Social Science and Medicine
Adaptability (Psychology), City dwellers
The causal feedback implied by urban neighborhood conditions that shape human health experiences, that in turn shape neighborhood conditions through a complex causal web, raises a challenge for traditional epidemiological causal analyses. This article introduces the loop analysis method, and builds off of a core loop model linking neighborhood property vacancy rate, resident depressive symptoms, rate of neighborhood death, and rate of neighborhood exit in a feedback network. I justify and apply loop analysis to the specific example of depressive symptoms and abandoned urban residential property to show how inquiries into the behavior of causal systems can answer different kinds of hypotheses, and thereby compliment those of causal modeling using statistical models.
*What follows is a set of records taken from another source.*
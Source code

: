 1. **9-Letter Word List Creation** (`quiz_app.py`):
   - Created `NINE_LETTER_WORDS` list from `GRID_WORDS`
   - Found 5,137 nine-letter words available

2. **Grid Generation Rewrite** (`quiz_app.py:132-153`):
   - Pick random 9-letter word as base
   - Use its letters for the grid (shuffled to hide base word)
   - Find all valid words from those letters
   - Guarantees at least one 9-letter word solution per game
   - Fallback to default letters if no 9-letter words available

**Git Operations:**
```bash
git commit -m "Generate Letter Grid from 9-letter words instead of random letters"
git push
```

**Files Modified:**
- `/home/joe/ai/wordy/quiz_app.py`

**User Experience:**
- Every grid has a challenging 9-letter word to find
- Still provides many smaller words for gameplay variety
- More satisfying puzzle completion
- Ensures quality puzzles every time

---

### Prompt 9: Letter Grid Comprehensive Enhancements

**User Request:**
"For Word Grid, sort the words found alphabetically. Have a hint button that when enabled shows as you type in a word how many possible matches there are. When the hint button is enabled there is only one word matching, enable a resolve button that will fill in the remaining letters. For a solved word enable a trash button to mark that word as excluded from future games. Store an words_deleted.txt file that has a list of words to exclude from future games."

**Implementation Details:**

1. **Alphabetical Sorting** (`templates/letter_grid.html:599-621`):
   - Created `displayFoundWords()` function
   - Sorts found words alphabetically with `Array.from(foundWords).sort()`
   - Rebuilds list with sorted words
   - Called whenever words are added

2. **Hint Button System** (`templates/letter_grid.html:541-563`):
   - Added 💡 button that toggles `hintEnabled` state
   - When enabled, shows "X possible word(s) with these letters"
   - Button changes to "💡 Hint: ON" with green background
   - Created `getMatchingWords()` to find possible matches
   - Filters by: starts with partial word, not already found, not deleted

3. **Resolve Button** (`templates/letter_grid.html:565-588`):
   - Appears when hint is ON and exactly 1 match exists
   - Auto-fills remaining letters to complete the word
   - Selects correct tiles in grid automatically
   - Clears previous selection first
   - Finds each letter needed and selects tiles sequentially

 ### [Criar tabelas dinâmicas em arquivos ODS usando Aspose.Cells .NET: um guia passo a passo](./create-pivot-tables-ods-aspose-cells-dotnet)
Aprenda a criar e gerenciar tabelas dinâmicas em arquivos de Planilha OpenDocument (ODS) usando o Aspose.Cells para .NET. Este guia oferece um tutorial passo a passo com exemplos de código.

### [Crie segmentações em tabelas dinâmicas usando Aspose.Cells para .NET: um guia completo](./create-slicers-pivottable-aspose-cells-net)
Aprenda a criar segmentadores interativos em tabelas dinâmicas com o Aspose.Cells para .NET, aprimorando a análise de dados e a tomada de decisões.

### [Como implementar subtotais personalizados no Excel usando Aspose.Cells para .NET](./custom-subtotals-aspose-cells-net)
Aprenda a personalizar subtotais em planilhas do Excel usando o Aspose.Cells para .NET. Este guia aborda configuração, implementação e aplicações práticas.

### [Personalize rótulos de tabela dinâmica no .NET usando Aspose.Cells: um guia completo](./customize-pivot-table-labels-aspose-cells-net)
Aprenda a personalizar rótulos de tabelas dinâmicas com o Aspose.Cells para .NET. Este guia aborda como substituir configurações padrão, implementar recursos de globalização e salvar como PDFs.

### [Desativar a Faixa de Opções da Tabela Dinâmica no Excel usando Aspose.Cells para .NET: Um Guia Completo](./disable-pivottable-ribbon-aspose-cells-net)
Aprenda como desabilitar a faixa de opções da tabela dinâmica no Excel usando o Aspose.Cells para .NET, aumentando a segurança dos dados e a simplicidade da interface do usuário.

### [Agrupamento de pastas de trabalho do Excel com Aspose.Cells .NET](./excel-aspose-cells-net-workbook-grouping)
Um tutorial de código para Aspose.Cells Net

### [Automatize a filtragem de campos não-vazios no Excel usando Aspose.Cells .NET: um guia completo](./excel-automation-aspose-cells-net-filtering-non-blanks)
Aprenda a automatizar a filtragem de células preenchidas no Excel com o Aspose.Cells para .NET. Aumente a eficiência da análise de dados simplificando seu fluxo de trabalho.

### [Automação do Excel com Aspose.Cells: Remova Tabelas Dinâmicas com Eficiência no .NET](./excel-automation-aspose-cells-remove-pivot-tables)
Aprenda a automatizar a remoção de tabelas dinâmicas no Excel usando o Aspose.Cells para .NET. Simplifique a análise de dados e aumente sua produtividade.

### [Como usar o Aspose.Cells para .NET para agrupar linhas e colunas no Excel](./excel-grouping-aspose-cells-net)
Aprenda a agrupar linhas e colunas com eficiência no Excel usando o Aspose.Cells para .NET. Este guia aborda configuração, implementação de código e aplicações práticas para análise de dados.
Neighborhood physical conditions that are only indirectly influenced by depressive symptoms may nevertheless manifest in the mental health experiences of their residents; conversely, neighborhood physical conditions may be a significant mental health risk for the population of neighborhood residents. I find that participatory greenspace programs are likely to produce adaptive responses in depressive symptoms and different neighborhood conditions, which are different in character to nonparticipatory greenspace interventions.
Dinno, A. (2007). Loop analysis of causal feedback in epidemiology: An illustration relating to urban neighborhoods and resident depressive experiences. Social Science & Medicine, 65(10), 2043-2057.